* **What the task requires**: The required answer is each line in the entries below where "mathcal" occurs.

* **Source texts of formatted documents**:
[Start of section]

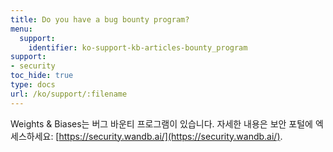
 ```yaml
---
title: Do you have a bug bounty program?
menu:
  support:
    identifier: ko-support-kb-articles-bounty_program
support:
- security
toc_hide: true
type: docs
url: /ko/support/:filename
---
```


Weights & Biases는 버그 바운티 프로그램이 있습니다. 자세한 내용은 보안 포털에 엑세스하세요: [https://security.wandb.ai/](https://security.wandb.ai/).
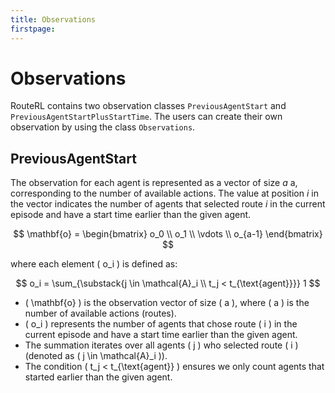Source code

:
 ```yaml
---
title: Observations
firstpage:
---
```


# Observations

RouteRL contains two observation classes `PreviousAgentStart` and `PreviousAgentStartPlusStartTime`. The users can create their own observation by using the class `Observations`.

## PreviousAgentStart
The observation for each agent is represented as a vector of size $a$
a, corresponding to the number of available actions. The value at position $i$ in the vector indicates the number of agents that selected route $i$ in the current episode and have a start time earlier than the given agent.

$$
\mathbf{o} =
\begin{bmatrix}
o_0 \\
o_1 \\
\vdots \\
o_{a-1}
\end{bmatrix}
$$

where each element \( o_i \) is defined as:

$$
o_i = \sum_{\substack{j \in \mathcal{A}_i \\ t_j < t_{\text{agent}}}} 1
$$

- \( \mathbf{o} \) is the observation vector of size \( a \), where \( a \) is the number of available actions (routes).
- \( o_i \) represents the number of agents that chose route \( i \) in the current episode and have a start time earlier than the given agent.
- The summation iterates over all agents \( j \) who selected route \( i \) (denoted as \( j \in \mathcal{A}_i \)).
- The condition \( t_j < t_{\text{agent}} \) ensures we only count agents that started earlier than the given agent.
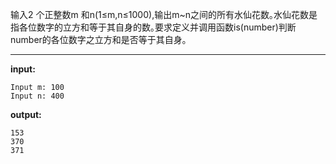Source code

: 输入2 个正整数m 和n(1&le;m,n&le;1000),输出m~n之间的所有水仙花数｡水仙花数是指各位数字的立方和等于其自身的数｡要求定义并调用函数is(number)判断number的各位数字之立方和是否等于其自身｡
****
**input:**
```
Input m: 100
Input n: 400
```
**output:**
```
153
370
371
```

[End of section]
[Start of section]

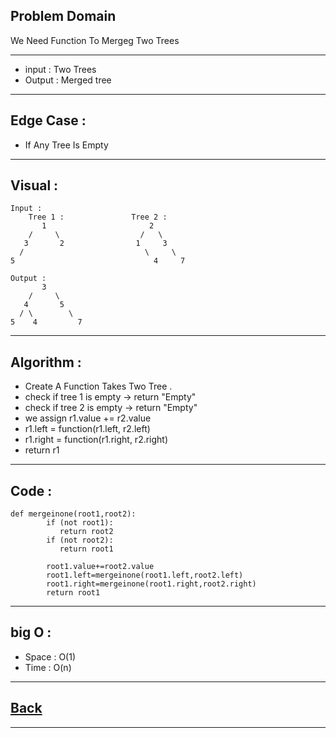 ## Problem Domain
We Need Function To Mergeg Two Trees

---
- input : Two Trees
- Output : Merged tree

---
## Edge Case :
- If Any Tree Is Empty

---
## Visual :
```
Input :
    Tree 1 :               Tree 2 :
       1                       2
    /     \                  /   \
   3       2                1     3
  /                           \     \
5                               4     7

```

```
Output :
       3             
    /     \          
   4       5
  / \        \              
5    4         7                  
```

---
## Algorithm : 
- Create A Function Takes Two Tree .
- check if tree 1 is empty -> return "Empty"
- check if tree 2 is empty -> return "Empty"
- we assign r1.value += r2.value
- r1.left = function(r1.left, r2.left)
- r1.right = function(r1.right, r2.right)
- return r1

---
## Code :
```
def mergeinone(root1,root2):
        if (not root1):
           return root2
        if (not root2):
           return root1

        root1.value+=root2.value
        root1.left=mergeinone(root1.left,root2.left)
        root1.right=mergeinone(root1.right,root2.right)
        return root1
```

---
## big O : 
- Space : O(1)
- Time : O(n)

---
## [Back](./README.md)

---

[End of section]

* **Solution to this task**:
o_i = \sum_{\substack{j \in \mathcal{A}_i \\ t_j < t_{\text{agent}}}} 1
- The summation iterates over all agents \( j \) who selected route \( i \) (denoted as \( j \in \mathcal{A}_i \)).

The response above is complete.